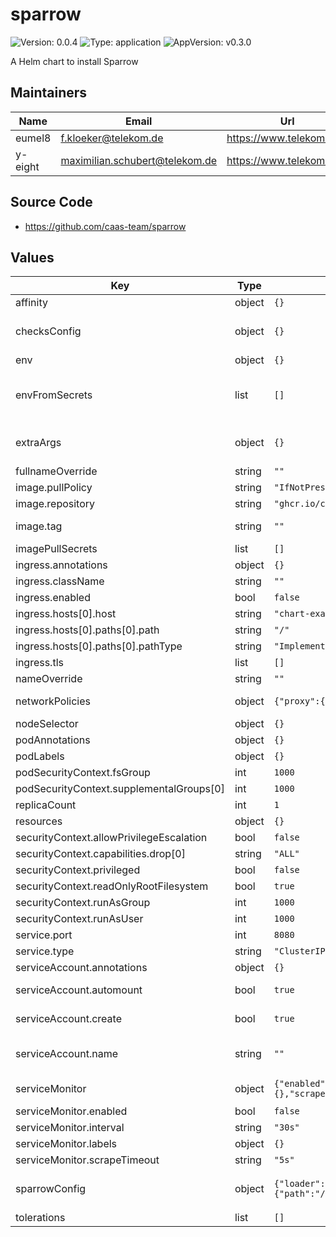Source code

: # sparrow

![Version: 0.0.4](https://img.shields.io/badge/Version-0.0.4-informational?style=flat-square) ![Type: application](https://img.shields.io/badge/Type-application-informational?style=flat-square) ![AppVersion: v0.3.0](https://img.shields.io/badge/AppVersion-v0.3.0-informational?style=flat-square)

A Helm chart to install Sparrow

## Maintainers

| Name | Email | Url |
| ---- | ------ | --- |
| eumel8 | <f.kloeker@telekom.de> | <https://www.telekom.com> |
| y-eight | <maximilian.schubert@telekom.de> | <https://www.telekom.com> |

## Source Code

* <https://github.com/caas-team/sparrow>

## Values

| Key | Type | Default | Description |
|-----|------|---------|-------------|
| affinity | object | `{}` |  |
| checksConfig | object | `{}` | Check configuration of the Sparrow read on runtime see: https://github.com/caas-team/sparrow?tab=readme-ov-file#checks |
| env | object | `{}` |  |
| envFromSecrets | list | `[]` | extra environment variables Allows you to set environment variables through secrets you defined outside of the helm chart Useful for sensitive information like the http loader token |
| extraArgs | object | `{}` | Extra command line start parameters see: https://github.com/caas-team/sparrow/blob/main/docs/sparrow_run.md |
| fullnameOverride | string | `""` |  |
| image.pullPolicy | string | `"IfNotPresent"` |  |
| image.repository | string | `"ghcr.io/caas-team/sparrow"` |  |
| image.tag | string | `""` | Overrides the image tag whose default is the chart appVersion. |
| imagePullSecrets | list | `[]` |  |
| ingress.annotations | object | `{}` |  |
| ingress.className | string | `""` |  |
| ingress.enabled | bool | `false` |  |
| ingress.hosts[0].host | string | `"chart-example.local"` |  |
| ingress.hosts[0].paths[0].path | string | `"/"` |  |
| ingress.hosts[0].paths[0].pathType | string | `"ImplementationSpecific"` |  |
| ingress.tls | list | `[]` |  |
| nameOverride | string | `""` |  |
| networkPolicies | object | `{"proxy":{"enabled":false}}` | define a network policy that will open egress traffic to a proxy |
| nodeSelector | object | `{}` |  |
| podAnnotations | object | `{}` |  |
| podLabels | object | `{}` |  |
| podSecurityContext.fsGroup | int | `1000` |  |
| podSecurityContext.supplementalGroups[0] | int | `1000` |  |
| replicaCount | int | `1` |  |
| resources | object | `{}` |  |
| securityContext.allowPrivilegeEscalation | bool | `false` |  |
| securityContext.capabilities.drop[0] | string | `"ALL"` |  |
| securityContext.privileged | bool | `false` |  |
| securityContext.readOnlyRootFilesystem | bool | `true` |  |
| securityContext.runAsGroup | int | `1000` |  |
| securityContext.runAsUser | int | `1000` |  |
| service.port | int | `8080` |  |
| service.type | string | `"ClusterIP"` |  |
| serviceAccount.annotations | object | `{}` | Annotations to add to the service account |
| serviceAccount.automount | bool | `true` | Automatically mount a ServiceAccount's API credentials? |
| serviceAccount.create | bool | `true` | Specifies whether a service account should be created |
| serviceAccount.name | string | `""` | The name of the service account to use. If not set and create is true, a name is generated using the fullname template |
| serviceMonitor | object | `{"enabled":false,"interval":"30s","labels":{},"scrapeTimeout":"5s"}` | Configure a service monitor for prometheus-operator |
| serviceMonitor.enabled | bool | `false` | Enable the serviceMonitor |
| serviceMonitor.interval | string | `"30s"` | Sets the scrape interval |
| serviceMonitor.labels | object | `{}` | Additional label added to the service Monitor |
| serviceMonitor.scrapeTimeout | string | `"5s"` | Sets the scrape timeout |
| sparrowConfig | object | `{"loader":{"path":"/config/checks.yaml","type":"file"},"name":"sparrow.com"}` | Sparrow configuration read on startup see: https://github.com/caas-team/sparrow/blob/main/docs/sparrow_run.md |
| tolerations | list | `[]` |  |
·····
Task details
Please write out every entry exactly, but skip the pictures.

Written answer
Source code

: # sparrow

![Version: 0.0.4](https://img.shields.io/badge/Version-0.0.4-informational?style=flat-square) ![Type: application](https://img.shields.io/badge/Type-application-informational?style=flat-square) ![AppVersion: v0.3.0](https://img.shields.io/badge/AppVersion-v0.3.0-informational?style=flat-square)

A Helm chart to install Sparrow

## Maintainers

| Name | Email | Url |
| ---- | ------ | --- |
| eumel8 | <f.kloeker@telekom.de> | <https://www.telekom.com> |
| y-eight | <maximilian.schubert@telekom.de> | <https://www.telekom.com> |

## Source Code

* <https://github.com/caas-team/sparrow>

## Values

| Key | Type | Default | Description |
|-----|------|---------|-------------|
| affinity | object | `{}` |  |
| checksConfig | object | `{}` | Check configuration of the Sparrow read on runtime see: https://github.com/caas-team/sparrow?tab=readme-ov-file#checks |
| env | object | `{}` |  |
| envFromSecrets | list | `[]` | extra environment variables Allows you to set environment variables through secrets you defined outside of the helm chart Useful for sensitive information like the http loader token |
| extraArgs | object | `{}` | Extra command line start parameters see: https://github.com/caas-team/sparrow/blob/main/docs/sparrow_run.md |
| fullnameOverride | string | `""` |  |
| image.pullPolicy | string | `"IfNotPresent"` |  |
| image.repository | string | `"ghcr.io/caas-team/sparrow"` |  |
| image.tag | string | `""` | Overrides the image tag whose default is the chart appVersion. |
| imagePullSecrets | list | `[]` |  |
| ingress.annotations | object | `{}` |  |
| ingress.className | string | `""` |  |
| ingress.enabled | bool | `false` |  |
| ingress.hosts[0].host | string | `"chart-example.local"` |  |
| ingress.hosts[0].paths[0].path | string | `"/"` |  |
| ingress.hosts[0].paths[0].pathType | string | `"ImplementationSpecific"` |  |
| ingress.tls | list | `[]` |  |
| nameOverride | string | `""` |  |
| networkPolicies | object | `{"proxy":{"enabled":false}}` | define a network policy that will open egress traffic to a proxy |
| nodeSelector | object | `{}` |  |
| podAnnotations | object | `{}` |  |
| podLabels | object | `{}` |  |
| podSecurityContext.fsGroup | int | `1000` |  |
| podSecurityContext.supplementalGroups[0] | int | `1000` |  |
| replicaCount | int | `1` |  |
| resources | object | `{}` |  |
| securityContext.allowPrivilegeEscalation | bool | `false` |  |
| securityContext.capabilities.drop[0] | string | `"ALL"` |  |
| securityContext.privileged | bool | `false` |  |
| securityContext.readOnlyRootFilesystem | bool | `true` |  |
| securityContext.runAsGroup | int | `1000` |  |
| securityContext.runAsUser | int | `1000` |  |
| service.port | int | `8080` |  |
| service.type | string | `"ClusterIP"` |  |
| serviceAccount.annotations | object | `{}` | Annotations to add to the service account |
| serviceAccount.automount | bool | `true` | Automatically mount a ServiceAccount's API credentials? |
| serviceAccount.create | bool | `true` | Specifies whether a service account should be created |
| serviceAccount.name | string | `""` | The name of the service account to use. If not set and create is true, a name is generated using the fullname template |
| serviceMonitor | object | `{"enabled":false,"interval":"30s","labels":{},"scrapeTimeout":"5s"}` | Configure a service monitor for prometheus-operator |
| serviceMonitor.enabled | bool | `false` | Enable the serviceMonitor |
| serviceMonitor.interval | string | `"30s"` | Sets the scrape interval |
| serviceMonitor.labels | object | `{}` | Additional label added to the service Monitor |
| serviceMonitor.scrapeTimeout | string | `"5s"` | Sets the scrape timeout |
| sparrowConfig | object | `{"loader":{"path":"/config/checks.yaml","type":"file"},"name":"sparrow.com"}` | Sparrow configuration read on startup see: https://github.com/caas-team/sparrow/blob/main/docs/sparrow_run.md |
| tolerations | list | `[]` |  |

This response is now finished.